The Institute of Museum and Library Services (IMLS) announced 203 grants—totaling $31,789,376—to museums across the United States through four of its programs: National Leadership Grants for Museums, Museums for America, Museums Empowered: Professional Development Opportunities for Museum Staff, and Inspire! Grants for Small Museums.
ASTC-member institutions received 42 of these awards, totaling $7,094,855.
The next deadline for these programs is November 16, 2020. If you are interested in developing proposals now for this upcoming round of submissions, check out the specific IMLS programs linked below and visit the IMLS website for a listing of upcoming and on-demand informational webinars that provide additional information.
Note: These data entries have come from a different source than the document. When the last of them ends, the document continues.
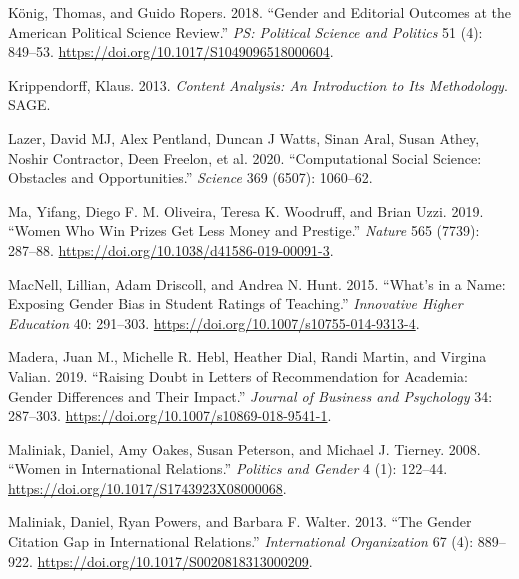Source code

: \documentclass[
]{ccr}
\newlength{\cslhangindent}
\newlength{\cslentryspacingunit} %
\newenvironment{CSLReferences}[2] %
 {%
  \setlength{\parindent}{0pt}
  \ifodd #1
  \let\oldpar\par
  \def\par{\hangindent=\cslhangindent\oldpar}
  \fi
  \setlength{\parskip}{#2\cslentryspacingunit}
 }%
 {}
\begin{document}
\begin{CSLReferences}{1}{0}
\leavevmode{}%
König, Thomas, and Guido Ropers. 2018. {``Gender and {Editorial}
{Outcomes} at the {American} {Political} {Science} {Review}.''}
\emph{PS: Political Science and Politics} 51 (4): 849--53.
\url{https://doi.org/10.1017/S1049096518000604}.

\leavevmode{}%
Krippendorff, Klaus. 2013. \emph{Content {Analysis}: {An} {Introduction}
to {Its} {Methodology}}. SAGE.

\leavevmode{}%
Lazer, David MJ, Alex Pentland, Duncan J Watts, Sinan Aral, Susan Athey,
Noshir Contractor, Deen Freelon, et al. 2020. {``Computational Social
Science: {Obstacles} and Opportunities.''} \emph{Science} 369 (6507):
1060--62.

\leavevmode{}%
Ma, Yifang, Diego F. M. Oliveira, Teresa K. Woodruff, and Brian Uzzi.
2019. {``Women Who Win Prizes Get Less Money and Prestige.''}
\emph{Nature} 565 (7739): 287--88.
\url{https://doi.org/10.1038/d41586-019-00091-3}.

\leavevmode{}%
MacNell, Lillian, Adam Driscoll, and Andrea N. Hunt. 2015. {``What's in
a {Name}: {Exposing} {Gender} {Bias} in {Student} {Ratings} of
{Teaching}.''} \emph{Innovative Higher Education} 40: 291--303.
\url{https://doi.org/10.1007/s10755-014-9313-4}.

\leavevmode{}%
Madera, Juan M., Michelle R. Hebl, Heather Dial, Randi Martin, and
Virgina Valian. 2019. {``Raising {Doubt} in {Letters} of
{Recommendation} for {Academia}: {Gender} {Differences} and {Their}
{Impact}.''} \emph{Journal of Business and Psychology} 34: 287--303.
\url{https://doi.org/10.1007/s10869-018-9541-1}.

\leavevmode{}%
Maliniak, Daniel, Amy Oakes, Susan Peterson, and Michael J. Tierney.
2008. {``Women in {International} {Relations}.''} \emph{Politics and
Gender} 4 (1): 122--44. \url{https://doi.org/10.1017/S1743923X08000068}.

\leavevmode{}%
Maliniak, Daniel, Ryan Powers, and Barbara F. Walter. 2013. {``The
{Gender} {Citation} {Gap} in {International} {Relations}.''}
\emph{International Organization} 67 (4): 889--922.
\url{https://doi.org/10.1017/S0020818313000209}.


\end{CSLReferences}
\end{document}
IMLS investment in funding programs for museums is dependent on bipartisan Congressional support each year. Please be ready to respond to ASTC advocacy alerts, when contacting your elected officials in Washington, D.C., helps increase the amount of available funds to support the meaningful work ASTC members do at their facilities and in their communities.
National Leadership Grants for Museums
The National Leadership Grants for Museums program supports projects that address critical needs of the museum field and that have the potential to advance practice in the profession so that museums can improve services for the American public. There are five project categories: Collections Care and Public Access; Data, Analysis, and Assessment; Digital Platforms and Applications; Diversity and Inclusion; and Professional Development.
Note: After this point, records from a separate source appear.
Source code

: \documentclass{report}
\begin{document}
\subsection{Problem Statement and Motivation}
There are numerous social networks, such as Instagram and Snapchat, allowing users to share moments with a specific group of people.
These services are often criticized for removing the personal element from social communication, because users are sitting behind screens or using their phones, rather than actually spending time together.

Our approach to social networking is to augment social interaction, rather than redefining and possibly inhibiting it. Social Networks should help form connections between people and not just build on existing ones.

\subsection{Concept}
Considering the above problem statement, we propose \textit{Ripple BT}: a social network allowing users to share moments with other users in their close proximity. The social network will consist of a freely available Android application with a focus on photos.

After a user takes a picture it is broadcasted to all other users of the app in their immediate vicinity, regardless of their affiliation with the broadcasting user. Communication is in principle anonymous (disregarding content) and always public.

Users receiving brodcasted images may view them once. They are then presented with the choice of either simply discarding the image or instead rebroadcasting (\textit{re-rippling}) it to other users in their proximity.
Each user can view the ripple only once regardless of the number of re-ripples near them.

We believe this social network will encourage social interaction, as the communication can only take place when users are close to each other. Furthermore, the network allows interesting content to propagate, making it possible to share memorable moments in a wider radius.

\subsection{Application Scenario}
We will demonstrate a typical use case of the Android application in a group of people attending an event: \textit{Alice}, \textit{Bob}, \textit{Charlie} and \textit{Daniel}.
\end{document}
This year, 13 grants were made, totaling $5,890,376. Three of these, totaling $807,376, were awarded to ASTC members. Click here for more information on these funded projects.
Computer History Museum, Mountain View, California: $50,000 to test the utilization of machine-learning technology to assign metadata to digital collections content—replacing the manual process currently in use—and make the content more accessible to patrons.
Museum of Science, Boston: $86,407 for COVES (Collaboration for Ongoing Visitor Experience Studies) to work with the art-museum community and adapt a collaboration model for collecting and analyzing visitor experience data across disciplines that has been successful with science centers and museums.
spectrUM Discovery Area, Missoula, Montana: $670,969 to implement Making Across Montana, a project to engage K–12 students and teachers in rural and tribal communities with making and tinkering, through a mobile making and tinkering exhibition and education program, teacher professional development workshops, and curriculum resources and supplies.
Museums for America
The Museums for America (MFA) program supports projects that strengthen the ability of an individual museum to serve its public in three categories: Lifelong Learning, Community Anchors and Catalysts, and Collections Stewardship and Public Access.
The MFA program this year made 109 awards—totaling $19,673,947—including 41 grants ($5,314,560) to these ASTC members. Click here for additional information on MFA grants awarded.
The Adler Planetarium, Chicago: $248,825 to expand access to STEM programs for African American and Latinx Chicago teens through a progressive series of entry-point, introductory, intermediate, and advanced level programs with teams of scientists, engineers, and educators undertaking authentic scientific research and solving real engineering challenges.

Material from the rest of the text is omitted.